Problem to work on: How do the lines below between the ones holding "edit existing contracts" and "to an assassin from a contract", inclusive, read? Give them again exactly, with no other lines.

Plain-text document sources

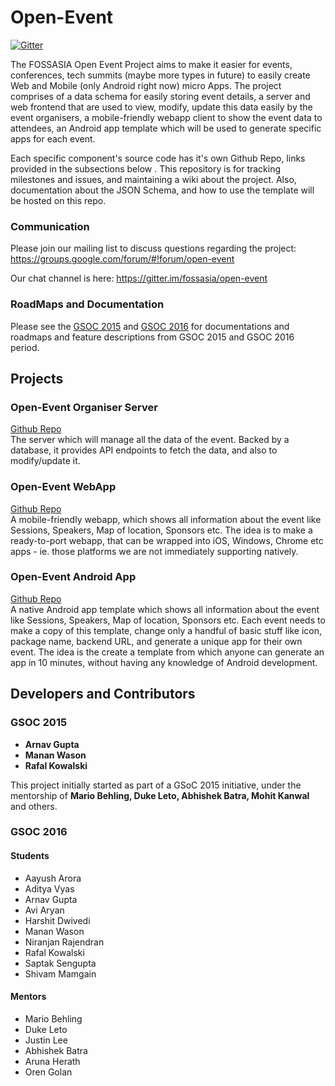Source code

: # Open-Event
[![Gitter](https://badges.gitter.im/Join%20Chat.svg)](https://gitter.im/fossasia/open-event?utm_source=badge&utm_medium=badge&utm_campaign=pr-badge&utm_content=badge)

The FOSSASIA Open Event Project aims to make it easier for events, conferences, tech summits (maybe more types in future) to easily create Web and Mobile (only Android right now) micro Apps. The project comprises of a data schema for easily storing event details, a server and web frontend that are used to view, modify, update this data easily by the event organisers, a mobile-friendly webapp client to show the event data to attendees, an Android app template which will be used to generate specific apps for each event.   

Each specific component's source code has it's own Github Repo, links provided in the subsections below . This repository is for tracking milestones and issues, and maintaining a wiki about the project. Also, documentation about the JSON Schema, and how to use the template will be hosted on this repo.

### Communication
Please join our mailing list to discuss questions regarding the project: https://groups.google.com/forum/#!forum/open-event

Our chat channel is here: https://gitter.im/fossasia/open-event

### RoadMaps and Documentation

Please see the [GSOC 2015](docs/GSOC2015) and [GSOC 2016](docs/GSOC2016) for documentations and roadmaps and feature descriptions from GSOC 2015 and GSOC 2016 period. 

## Projects

### Open-Event Organiser Server
[Github Repo](https://github.com/fossasia/open-event-orga-server)   
The server which will manage all the data of the event. Backed by a database, it provides API endpoints to fetch the data, and also to modify/update it.    

### Open-Event WebApp
[Github Repo](https://github.com/fossasia/open-event-webapp)   
A mobile-friendly webapp, which shows all information about the event like Sessions, Speakers, Map of location, Sponsors etc. The idea is to make a ready-to-port webapp, that can be wrapped into iOS, Windows, Chrome etc apps - ie. those platforms we are not immediately supporting natively.    

### Open-Event Android App
[Github Repo](https://github.com/fossasia/open-event-android)   
A native Android app template which shows all information about the event like Sessions, Speakers, Map of location, Sponsors etc. Each event needs to make a copy of this template, change only a handful of basic stuff like icon, package name, backend URL, and generate a unique app for their own event. The idea is the create a template from which anyone can generate an app in 10 minutes, without having any knowledge of Android development.    


## Developers and Contributors
### GSOC 2015
 * **Arnav Gupta**   
 * **Manan Wason**     
 * **Rafal Kowalski**   

This project initially started as part of a GSoC 2015 initiative, under the mentorship of **Mario Behling, Duke Leto, Abhishek Batra, Mohit Kanwal** and others.  

### GSOC 2016

#### Students
 - Aayush Arora
 - Aditya Vyas
 - Arnav Gupta
 - Avi Aryan
 - Harshit Dwivedi
 - Manan Wason
 - Niranjan Rajendran
 - Rafal Kowalski
 - Saptak Sengupta
 - Shivam Mamgain

#### Mentors
 - Mario Behling
 - Duke Leto
 - Justin Lee
 - Abhishek Batra
 - Aruna Herath
 - Oren Golan
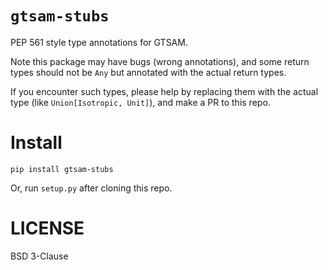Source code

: # `gtsam-stubs`

PEP 561 style type annotations for GTSAM.

Note this package may have bugs (wrong annotations), and some return types should not be `Any` but annotated with the actual return types.

If you encounter such types, please help by replacing them with the actual type (like `Union[Isotropic, Unit]`), and make a PR to this repo.

# Install

`pip install gtsam-stubs`

Or, run `setup.py` after cloning this repo.

# LICENSE

BSD 3-Clause
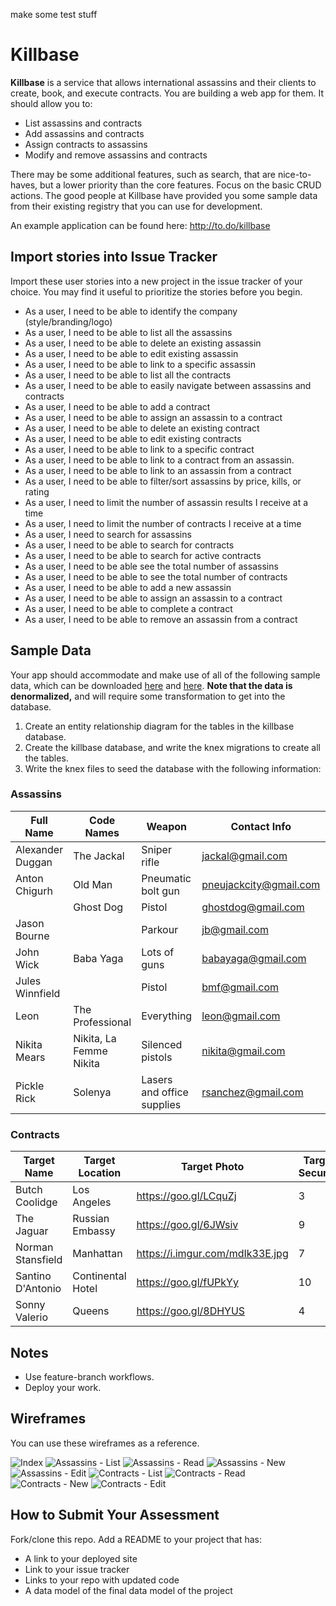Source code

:make some test stuff




# Killbase

**Killbase** is a service that allows international assassins and their clients to create, book, and execute contracts. You are building a web app for them. It should allow you to:

* List assassins and contracts
* Add assassins and contracts
* Assign contracts to assassins
* Modify and remove assassins and contracts

There may be some additional features, such as search, that are nice-to-haves, but a lower priority than the core features. Focus on the basic CRUD actions. The good people at Killbase have provided you some sample data from their existing registry that you can use for development.

An example application can be found here: http://to.do/killbase

## Import stories into Issue Tracker

Import these user stories into a new project in the issue tracker of your choice. You may find it useful to prioritize the stories before you begin.

* As a user, I need to be able to identify the company (style/branding/logo)
* As a user, I need to be able to list all the assassins
* As a user, I need to be able to delete an existing assassin
* As a user, I need to be able to edit existing assassin
* As a user, I need to be able to link to a specific assassin
* As a user, I need to be able to list all the contracts
* As a user, I need to be able to easily navigate between assassins and contracts
* As a user, I need to be able to add a contract
* As a user, I need to be able to assign an assassin to a contract
* As a user, I need to be able to delete an existing contract
* As a user, I need to be able to edit existing contracts
* As a user, I need to be able to link to a specific contract
* As a user, I need to be able to link to a contract from an assassin.
* As a user, I need to be able to link to an assassin from a contract
* As a user, I need to be able to filter/sort assassins by price, kills, or rating
* As a user, I need to limit the number of assassin results I receive at a time
* As a user, I need to limit the number of contracts I receive at a time
* As a user, I need to search for assassins
* As a user, I need to be able to search for contracts
* As a user, I need to be able to search for active contracts
* As a user, I need to be able see the total number of assassins
* As a user, I need to be able to see the total number of contracts
* As a user, I need to be able to add a new assassin
* As a user, I need to be able to assign an assassin to a contract
* As a user, I need to be able to complete a contract
* As a user, I need to be able to remove an assassin from a contract

## Sample Data

Your app should accommodate and make use of all of the following sample data, which can be downloaded [here](data/assassins.csv) and [here](data/contracts.csv). **Note that the data is denormalized,** and will require some transformation to get into the database.

1) Create an entity relationship diagram for the tables in the killbase database.
2) Create the killbase database, and write the knex migrations to create all the tables.
3) Write the knex files to seed the database with the following information:

### Assassins

| Full Name        | Code Names              | Weapon                     | Contact Info           | Age | Price | Rating | Kills |
|------------------|-------------------------|----------------------------|------------------------|-----|-------|--------|-------|
| Alexander Duggan | The Jackal              | Sniper rifle               | jackal@gmail.com       | 31  | 45    | 7.5    | 28    |
| Anton Chigurh    | Old Man                 | Pneumatic bolt gun         | pneujackcity@gmail.com | 52  | 40    | 9      | 72    |
|                  | Ghost Dog               | Pistol                     | ghostdog@gmail.com     | 28  | 20    | 6.5    | 35    |
| Jason Bourne     |                         | Parkour                    | jb@gmail.com           | 27  | 25    | 7      | 48    |
| John Wick        | Baba Yaga               | Lots of guns               | babayaga@gmail.com     | 35  | 50    | 9.5    | 433   |
| Jules Winnfield  |                         | Pistol                     | bmf@gmail.com          | 26  | 15    | 6.5    | 13    |
| Leon             | The Professional        | Everything                 | leon@gmail.com         | 41  | 30    | 8.5    | 87    |
| Nikita Mears     | Nikita, La Femme Nikita | Silenced pistols           | nikita@gmail.com       | 28  | 30    | 7      | 32    |
| Pickle Rick      | Solenya                 | Lasers and office supplies | rsanchez@gmail.com     | 60  | 0     | 8      | 24    |

### Contracts

| Target Name       | Target Location   | Target Photo                    | Target Security | Client Name       | Budget |
|-------------------|-------------------|---------------------------------|-----------------|-------------------|--------|
| Butch Coolidge    | Los Angeles       | https://goo.gl/LCquZj           | 3               | Marcellus Wallace | 40     |
| The Jaguar        | Russian Embassy   | https://goo.gl/6JWsiv           | 9               | Concerto          | 70     |
| Norman Stansfield | Manhattan         | https://i.imgur.com/mdIk33E.jpg | 7               | Mathilda          | 35     |
| Santino D'Antonio | Continental Hotel | https://goo.gl/fUPkYy           | 10              | Winston           | 25     |
| Sonny Valerio     | Queens            | https://goo.gl/8DHYUS           | 4               | Ray Vargo         | 10     |


## Notes

* Use feature-branch workflows.
* Deploy your work.

## Wireframes

You can use these wireframes as a reference.

![Index](comps/Killbase_Home.png)
![Assassins - List](comps/Killbase_Assassins_List.png)
![Assassins - Read](comps/Killbase_Assassin_Detail.png)
![Assassins - New](comps/Killbase_Add_Assassin.png)
![Assassins - Edit](comps/Killbase_Edit_Assassin.png)
![Contracts - List](comps/Killbase_Contracts_List.png)
![Contracts - Read](comps/Killbase_Contract_Detail.png)
![Contracts - New](comps/Killbase_Add_Contract.png)
![Contracts - Edit](comps/Killbase_Edit_Contract.png)

## How to Submit Your Assessment

Fork/clone this repo.
Add a README to your project that has:

* A link to your deployed site
* Link to your issue tracker
* Links to your repo with updated code
* A data model of the final data model of the project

Finished exercise:
* As a user, I need to be able to edit existing contracts
* As a user, I need to be able to link to a specific contract
* As a user, I need to be able to link to a contract from an assassin.
* As a user, I need to be able to link to an assassin from a contract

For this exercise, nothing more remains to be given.